Le guetteur, de Christophe Boltanski (suivi d'un entretien avec l'auteur), lu par Antoine Leiris, 7h17.
Mais qui guette qui ? Lorsque le narrateur découvre dans l’appartement de sa mère le manuscrit d’un polar qu’elle avait entamé, «Le guetteur», il est intrigué. Elle qui aimait le frisson, pourquoi s’est-elle coupée du monde, mise à espionner ses voisins et à tenir le compte des cigarettes fumées et des verres de vins bus ? Comment vivait cette femme fantasque et insaisissable ? Elle a vécu à Paris avec pour seul compagnon son chien Chips. Maintenant qu’elle est morte, le mystère autour d’elle s’épaissit. Alors il décide de la prendre en filature. Et de remonter le temps. Est-ce dans ses années d’études à la Sorbonne, en pleine guerre d’Algérie, où on tracte et l’on se planque, que la jeune femme militante bascule ? «Le guetteur» est le roman bouleversant d’une femme qui s’est perdue. La quête d’un fils qui cherche à retrouver sa mère. La confirmation d’un grand écrivain.

Avec toutes mes sympathies, d'Olivia Lamberterie, lu par l'auteur, 6h32.
« Les mots des autres m’ont nourrie, portée, infusé leur énergie et leurs émotions. Jusqu’à la mort de mon frère, le 14 octobre 2015 à Montréal, je ne voyais pas la nécessité d’écrire. Le suicide d’Alex m’a transpercée de chagrin, m’a mise aussi dans une colère folle. Parce qu’un suicide, c’est la double peine, la violence de la disparition génère un silence gêné qui prend toute la place, empêchant même de se souvenir des jours heureux. Moi, je ne voulais pas me taire. Alex était un être flamboyant, il a eu une existence belle, pleine, passionnante, aimante et aimée. Il s’est battu contre la mélancolie, elle a gagné. Raconter son courage, dire le bonheur que j’ai eu de l’avoir comme frère, m’a semblé vital. Je ne voulais ni faire mon deuil ni céder à la désolation. Je désirais inventer une manière joyeuse d’être triste. Les morts peuvent nous rendre plus libres, plus vivants. » O. L.
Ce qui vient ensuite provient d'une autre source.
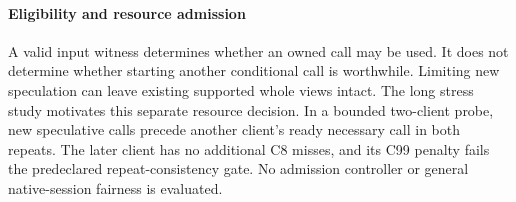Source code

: \paragraph{Eligibility and resource admission}
A valid input witness determines whether an owned call may be used.
It does not determine whether starting another conditional call is
worthwhile. Limiting new speculation can leave existing supported whole
views intact. The long stress study motivates this separate resource
decision. In a bounded two-client probe, new speculative calls precede
another client's ready necessary call in both repeats. The later client
has no additional C8 misses, and its C99 penalty fails the predeclared
repeat-consistency gate. No admission controller or general native-session
fairness is evaluated.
L'art de la joie, de Goliarda Sapienza, lu par Valérie Muzzi, 23h10.
« Comment pouvais-je le savoir si la vie ne me le disait pas ? Comment pouvais- je savoir que le bonheur le plus grand était caché dans les années apparemment les plus sombres de mon existence ? S’abandonner à la vie sans peur, toujours… Et maintenant encore, entre sifflements de trains et portes claquées, la vie m’appelle et je dois y aller. »
«L’art de la joie» est le roman d’une vie, celle de Modesta. Née le 1er janvier 1900 dans une famille miséreuse de Sicile, farouche et insoumise, la jeune femme nous entraîne sur le chemin d’une liberté qui gagne irrésistiblement le lecteur. L’édition définitive de ce texte, devenu un classique de la littérature italienne, a été établie par Angelo Maria Pellegrino, qui fut le dernier compagnon de l’autrice et sauva ce roman culte de l’oubli.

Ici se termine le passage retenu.